Ensuite l’incivisme et la violence verbale, avec notamment les fatwas d’apatridie, phénomènes rarissimes, sinon inexistants en d’autres époques, gagnent du terrain dans les rues et les lieux publics de notre pays.

Enfin, les tueries de Yirgou ont eu pour entre autres effet de poser le problème de la difficile cohabitation entre certaines communautés du Burkina Faso, au moment même où devrait prévaloir l’unité pour la lutte contre l’insécurité et la pauvreté.

La gravité de la déchirure nationale est telle qu’au cours de son Discours de politique générale tenu le lundi 18 février 2019 à l’Assemblée nationale, le Premier ministre Christophe Dabiré a fondu en larmes du haut de la tribune.

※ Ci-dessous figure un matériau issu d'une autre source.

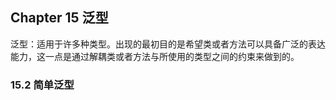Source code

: ## Chapter 15 泛型
泛型：适用于许多种类型。出现的最初目的是希望类或者方法可以具备广泛的表达能力，这一点是通过解耦类或者方法与所使用的类型之间的约束来做到的。
### 15.2 简单泛型

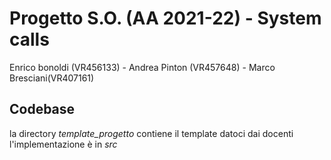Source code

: # Progetto S.O. (AA 2021-22) - System calls

Enrico bonoldi (VR456133) - Andrea Pinton (VR457648) - Marco Bresciani(VR407161)

## Codebase

la directory *template_progetto* contiene il template datoci dai docenti  
l'implementazione è in *src*
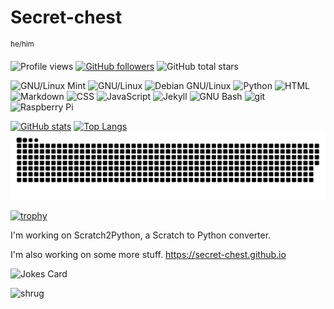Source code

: # Secret-chest
<sup>he/him</sup>

![Profile views](https://komarev.com/ghpvc/?username=Secret-chest&color=009688&style=flat-square)
[![GitHub followers](https://img.shields.io/github/followers/Secret-chest?style=social)](https://github.com/Secret-chest?tab=followers)
![GitHub total stars](https://img.shields.io/github/stars/Secret-chest?style=social)

![GNU/Linux Mint](https://img.shields.io/badge/GNU%2fLinux_Mint-4caf50?style=flat-square&logo=data:image/png;base64,iVBORw0KGgoAAAANSUhEUgAAACAAAAAgCAYAAABzenr0AAAACXBIWXMAAAHYAAAB2AH6XKZyAAAAGXRFWHRTb2Z0d2FyZQB3d3cuaW5rc2NhcGUub3Jnm%2B48GgAABFxJREFUWIXFl11MU2cYx3%2BnFAoCguEj0IJYEQQhKJRlmGwOUFjGXOTcGLMYlhh3swszZ4zMj87sZmMzTOaWLFmyLcZkZslyYpwDyQTRKeASQQPqLEsJqGCJMqAHpBXeXUCPBQoVmPi%2Fevr0%2Bfidvh%2FPqSSEECxObuBfoBNoBeqAc7IsDz1PsiSEEG2Odtoc7QsmCNGHYFpuZG1UKuGGcIBh4GegQpZlm1%2BAkzdOcbL11IIBtGKSxLqYdLas3kxx8hYMeoMbOA5YZVl%2B4itHt%2BiuXhJC0O64RVXTCd79tYzf71YHCiH2A%2FWKosS%2FcABvDTwZoLKxisN1VlSXmgdcUxQl67kAMmMz2JG5nR2Z28mMzVgUSPO9v%2FiwZh8O1ZEAVCuKYvILkGPMZrdlF7stu8gxZi8KAMDe38mhC1aG3SNG4IyiKCFzArwI2fs7%2BfzyFwiEBSj3%2BPULKRYWFMbW1BIyYtchSRI3em9y5s5ZALalvcP6uCyEELQ52jl3txqnywnA1e5G6u0NFJrz9ymK8p0syz3zBkiKXElF0WdEL4vSfHkJr7I1tQQA0%2FJnS7wxMY%2FS9G0cqD1I10AXAD9c%2F4lNSa%2BF6nX6I8AH81oCvU7P0XzrlOYemZabpjT3KGZZNEcLDhMgBQDQ6%2BzlfEctQJmiKOHzAnjFlEtiRAIAqkvl2JVKjl2pZNg9rMX48q%2BMWEmuyaLF1P7zB0AoUDIvgKTIJM2u6ThPTUctNR21VNvO%2B%2FWbV5g1%2B3bfHYYm9kXhvACCAgI1W%2FV%2Barfq1%2B%2BdOy7GsT2yAWQt2TGcrvuDDwBWvzSAyaMZoQNcet2CroNFyT3uBjDogMGwoLAlB%2FBIB9iN4T4n5ZIBtK6NSkWSpJcCoAfqwg3h76dHp3Gr7zYAY%2BNjWkCg7tnxaXvYzum2XzTbn98717vmdIDfALUoeXOoB6B%2FpF8LSIlao9nXe1q43tMyo8hs%2FtSoFM1%2BPPLYJ4BOlmUncLo4uYiI4IjJgq0IJl6Wc40WCsxv%2BEyeS4XmfCzGHAAEgpaeVp9xnvNXYdAbynZlvxf4VePX9Dp7aei8RP6qicaHNn3Mm2uKudP3N0%2Be%2Bny31BSsDyY9Jk1rDlBvb6DX%2BXB2AFmWbYqiHC9JeWt%2F871rXO1uoqrpG5JXJGvDJ9doIddo8VlkLnUPdHOi%2BdtZv%2Fe%2BCa2SJDWVv34A84pVDI0Osad6L%2FX2i9pyzEcCQZ39InuqP2JodPb%2FKFJpaan2QVGUOOCaQ3UkHrpgxd7fCUBcWBzZ8euJCY0hKCBozsauMRd9ah8tPa2z%2FuwAZRt2UrZ%2B51SASYgs4NzI05GEistf8mfXVb9PuxB5AGYMI1mWbwI5IfqQS58UHOHgpnLiX%2BBN6XMayrLcBxRLSJ8WmvPVH0u%2FZ%2B%2FGPWTEZqCT%2Ft8BOmMJpmtyX1iBMiB0yOXE9sjG%2FcEHqG4V56hzQY1zjNnkxGf7B%2FACCQPeBgqADYAZiATm3pV%2B9B%2B0wK3Jnz2ksAAAAABJRU5ErkJggg%3D%3D)
![GNU/Linux](https://img.shields.io/badge/GNU%2fLinux-212121?style=flat-square&logo=linux&logoColor=ffc107)
![Debian GNU/Linux](https://img.shields.io/badge/Debian_GNU%2fLinux-ffffff?style=flat-square&logo=debian&logoColor=e91e63)
![Python](https://img.shields.io/badge/Python-2196f3?style=flat-square&logo=python&logoColor=white)
![HTML](https://img.shields.io/badge/HTML-ff5722?style=flat-square&logo=html5&logoColor=white)
![Markdown](https://img.shields.io/badge/Markdown-000000?style=flat-square&logo=markdown&logoColor=white)
![CSS](https://img.shields.io/badge/CSS-03a9f4?style=flat-square&logo=css3&logoColor=white)
![JavaScript](https://img.shields.io/badge/JavaScript-424242?style=flat-square&logo=javascript&logoColor=ffeb3b)
![Jekyll](https://img.shields.io/badge/Jekyll-212121?style=flat-square&logo=jekyll&logoColor=f44336)
![GNU Bash](https://img.shields.io/badge/GNU_Bash-424242?style=flat-square&logo=gnubash&logoColor=4caf50)
![git](https://img.shields.io/badge/git-f44336?style=flat-square&logo=git&logoColor=white)
![Raspberry Pi](https://img.shields.io/badge/Raspberry_Pi-e91e63?style=flat-square&logo=raspberrypi&logoColor=ffffff)


[![GitHub stats](https://github-readme-stats.vercel.app/api?username=Secret-chest&show_icons=true&title_color=009688&text_color=ffffff&bg_color=263238&icon_color=009688&hide_border=true&border_radius=0&hide_rank=true&disable_animations=true&include_all_commits=true)](https://github.com/anuraghazra/github-readme-stats)
[![Top Langs](https://github-readme-stats.vercel.app/api/top-langs/?username=Secret-chest&layout=compact&title_color=009688&text_color=ffffff&bg_color=263238&icon_color=009688&hide_border=true&border_radius=0&langs_count=12)](https://github.com/anuraghazra/github-readme-stats)
![Snake](https://raw.githubusercontent.com/Secret-chest/Secret-chest/703d3134d81e4937a4bcc4fa80c38794c45b570d/github-contribution-grid-snake.svg)

[![trophy](https://github-profile-trophy.vercel.app/?username=Secret-chest&theme=tokyonight)](https://github.com/ryo-ma/github-profile-trophy)

I'm working on Scratch2Python, a Scratch to Python converter.

I'm also working on some more stuff.
https://secret-chest.github.io

![Jokes Card](https://readme-jokes.vercel.app/api?hideBorder&bgColor=%23263238&textColor=%23ffffff&qColor=%239575cd&aColor=%2300bcd4)

<!--
**Secret-chest/Secret-chest** is a ✨ _special_ ✨ repository because its `README.md` (this file) appears on your GitHub profile.

Here are some ideas to get you started:

- 🔭 I’m currently working on ...
- 🌱 I’m currently learning ...
- 👯 I’m looking to collaborate on ...
- 🤔 I’m looking for help with ...
- 💬 Ask me about ...
- 📫 How to reach me: ...
- 😄 Pronouns: ...
- ⚡ Fun fact: ...
-->

![shrug](https://user-images.githubusercontent.com/74449186/170862567-91928d9d-e971-4450-bbc2-061013941a58.png)
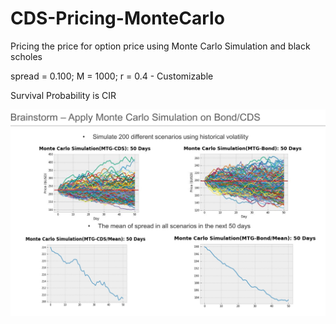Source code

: # CDS-Pricing-MonteCarlo
Pricing the price for option price using Monte Carlo Simulation and black scholes

spread = 0.100; M = 1000; r = 0.4 - Customizable 

Survival Probability is CIR 

![alt text](https://github.com/nacked-riveroverflow/CDS-Pricing-MonteCarlo/blob/master/coding%20result.jpg)
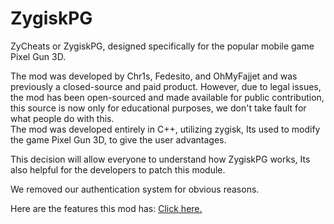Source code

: # ZygiskPG
ZyCheats or ZygiskPG, designed specifically for the popular mobile game Pixel Gun 3D. 

The mod was developed by Chr1s, Fedesito, and OhMyFajjet and was previously a closed-source and paid product. 
However, due to legal issues, the mod has been open-sourced and made available for public contribution, this source is now only for educational purposes, we don't take fault for what people do with this.  
The mod was developed entirely in C++, utilizing zygisk, Its used to modify the game Pixel Gun 3D, to give the user advantages.  

This decision will allow everyone to understand how ZygiskPG works, Its also helpful for the developers to patch this module.  

We removed our authentication system for obvious reasons.

Here are the features this mod has:  <a href="https://raw.githubusercontent.com/chr1srbx/ZygiskPG-Source-Code/main/Features.txt" target="_blank">Click here.</a>

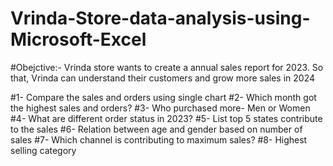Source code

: # Vrinda-Store-data-analysis-using-Microsoft-Excel

#Obejctive:- Vrinda store wants to create a annual sales report for 2023. So that, Vrinda can understand their customers and grow more sales in 2024

#1- Compare the sales and orders using single chart
#2- Which month got the highest sales and orders?
#3- Who purchased more- Men or Women
#4- What are different order status in 2023?
#5- List top 5 states contribute to the sales
#6- Relation between age and gender based on number of sales 
#7- Which channel is contributing to maximum sales?
#8- Highest selling category
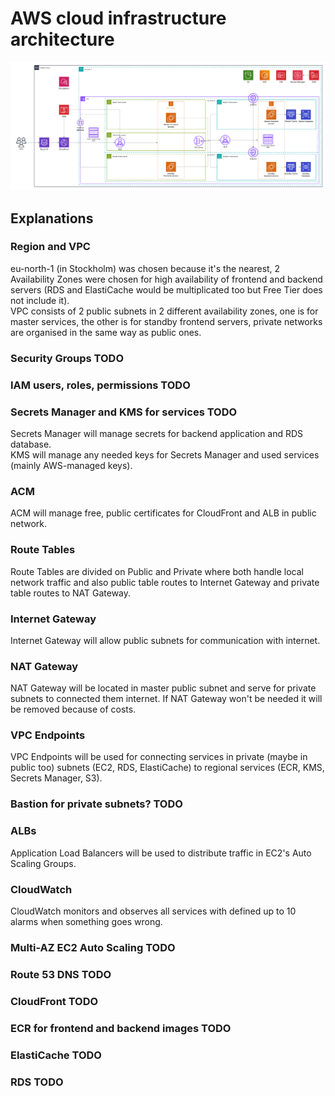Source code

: # AWS cloud infrastructure architecture

![Architecture](AWS-Architecture.png)

## Explanations
### Region and VPC
eu-north-1 \(in Stockholm\) was chosen because it's the nearest, 2 Availability Zones were chosen for high availability of frontend and backend servers \(RDS and ElastiCache would be multiplicated too but Free Tier does not include it\).\
VPC consists of 2 public subnets in 2 different availability zones, one is for master services, the other is for standby frontend servers, private networks are organised in the same way as public ones.
### Security Groups TODO
### IAM users, roles, permissions TODO
### Secrets Manager and KMS for services TODO
Secrets Manager will manage secrets for backend application and RDS database.\
KMS will manage any needed keys for Secrets Manager and used services \(mainly AWS-managed keys\).
### ACM
ACM will manage free, public certificates for CloudFront and ALB in public network.
### Route Tables
Route Tables are divided on Public and Private where both handle local network traffic and also public table routes to Internet Gateway and private table routes to NAT Gateway.
### Internet Gateway
Internet Gateway will allow public subnets for communication with internet.
### NAT Gateway
NAT Gateway will be located in master public subnet and serve for private subnets to connected them internet. If NAT Gateway won't be needed it will be removed because of costs.
### VPC Endpoints
VPC Endpoints will be used for connecting services in private \(maybe in public too\) subnets \(EC2, RDS, ElastiCache\) to regional services \(ECR, KMS, Secrets Manager, S3\).
### Bastion for private subnets? TODO
### ALBs
Application Load Balancers will be used to distribute traffic in EC2's Auto Scaling Groups.
### CloudWatch
CloudWatch monitors and observes all services with defined up to 10 alarms when something goes wrong.
### Multi-AZ EC2 Auto Scaling TODO

### Route 53 DNS TODO
### CloudFront TODO
### ECR for frontend and backend images TODO
### ElastiCache TODO
### RDS TODO
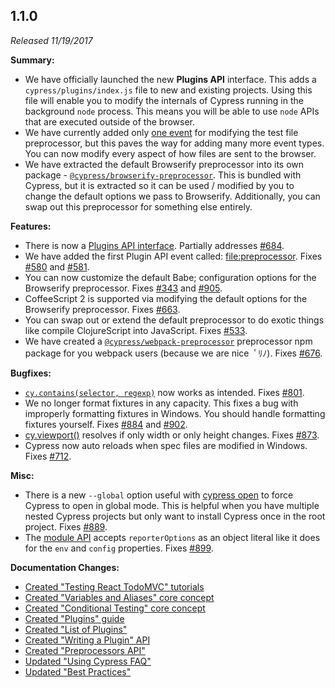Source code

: ## 1.1.0

_Released 11/19/2017_

**Summary:**

- We have officially launched the new **Plugins API** interface. This adds a
  `cypress/plugins/index.js` file to new and existing projects. Using this file
  will enable you to modify the internals of Cypress running in the background
  `node` process. This means you will be able to use `node` APIs that are
  executed outside of the browser.
- We have currently added only
  [one event](/api/plugins/writing-a-plugin#List-of-events) for modifying the
  test file preprocessor, but this paves the way for adding many more event
  types. You can now modify every aspect of how files are sent to the browser.
- We have extracted the default Browserify preprocessor into its own package -
  [`@cypress/browserify-preprocessor`](https://github.com/cypress-io/cypress-browserify-preprocessor).
  This is bundled with Cypress, but it is extracted so it can be used / modified
  by you to change the default options we pass to Browserify. Additionally, you
  can swap out this preprocessor for something else entirely.

**Features:**

- There is now a [Plugins API interface](/guides/tooling/plugins-guide).
  Partially addresses [#684](https://github.com/cypress-io/cypress/issues/684).
- We have added the first Plugin API event called:
  [file:preprocessor](/api/plugins/writing-a-plugin#List-of-events). Fixes
  [#580](https://github.com/cypress-io/cypress/issues/580) and
  [#581](https://github.com/cypress-io/cypress/issues/581).
- You can now customize the default Babe; configuration options for the
  Browserify preprocessor. Fixes
  [#343](https://github.com/cypress-io/cypress/issues/343) and
  [#905](https://github.com/cypress-io/cypress/issues/905).
- CoffeeScript 2 is supported via modifying the default options for the
  Browserify preprocessor. Fixes
  [#663](https://github.com/cypress-io/cypress/issues/663).
- You can swap out or extend the default preprocessor to do exotic things like
  compile ClojureScript into JavaScript. Fixes
  [#533](https://github.com/cypress-io/cypress/issues/533).
- We have created a
  [`@cypress/webpack-preprocessor`](https://github.com/cypress-io/cypress/tree/master/npm/webpack-preprocessor)
  preprocessor npm package for you webpack users (because we are nice ￰ ﾟﾘﾉ).
  Fixes [#676](https://github.com/cypress-io/cypress/issues/676).

**Bugfixes:**

- [`cy.contains(selector, regexp)`](/api/commands/contains) now works as
  intended. Fixes [#801](https://github.com/cypress-io/cypress/issues/801).
- We no longer format fixtures in any capacity. This fixes a bug with improperly
  formatting fixtures in Windows. You should handle formatting fixtures
  yourself. Fixes [#884](https://github.com/cypress-io/cypress/issues/884) and
  [#902](https://github.com/cypress-io/cypress/issues/902).
- [cy.viewport()](/api/commands/viewport) resolves if only width or only height
  changes. Fixes [#873](https://github.com/cypress-io/cypress/issues/873).
- Cypress now auto reloads when spec files are modified in Windows. Fixes
  [#712](https://github.com/cypress-io/cypress/issues/712).

**Misc:**

- There is a new `--global` option useful with
  [cypress open](/guides/guides/command-line#cypress-open) to force Cypress to
  open in global mode. This is helpful when you have multiple nested Cypress
  projects but only want to install Cypress once in the root project. Fixes
  [#889](https://github.com/cypress-io/cypress/issues/889).
- The [module API](/guides/guides/module-api) accepts `reporterOptions` as an
  object literal like it does for the `env` and `config` properties. Fixes
  [#899](https://github.com/cypress-io/cypress/issues/899).

**Documentation Changes:**

- [Created "Testing React TodoMVC" tutorials](/examples/tutorials)
- [Created "Variables and Aliases" core concept](/guides/core-concepts/variables-and-aliases)
- [Created "Conditional Testing" core concept](/guides/core-concepts/conditional-testing)
- [Created "Plugins" guide](/guides/tooling/plugins-guide)
- [Created "List of Plugins"](/plugins)
- [Created "Writing a Plugin" API](/api/plugins/writing-a-plugin)
- [Created "Preprocessors API"](/api/plugins/preprocessors-api)
- [Updated "Using Cypress FAQ"](/faq/questions/using-cypress-faq)
- [Updated "Best Practices"](/guides/references/best-practices)
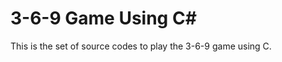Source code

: 3-6-9 Game Using C#
===================
This is the set of source codes to play the 3-6-9 game using C.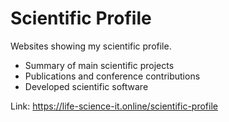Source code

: # Scientific Profile

Websites showing my scientific profile.
- Summary of main scientific projects
- Publications and conference contributions
- Developed scientific software

Link: https://life-science-it.online/scientific-profile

L’on peut dire sans se tromper qu’il a pris la mesure de la situation dont la gravité n’échappe à personne. La réalisation des priorités que le Premier ministre Christophe Dabiré a déclinées à l’occasion sont toutes conditionnées par l’une d’entre elles, la réconciliation nationale.

Si la réconciliation des Burkinabè, sans rétentions mesquines, est de nos jours une nécessité de plus en plus reconnue par la majorité des Burkinabè, les voies et moyens divergent pour y parvenir. Le Premier ministre a certes déclaré dans son DPG du lundi 18 février 2019 la volonté de son gouvernement d’œuvrer pour la réconciliation nationale.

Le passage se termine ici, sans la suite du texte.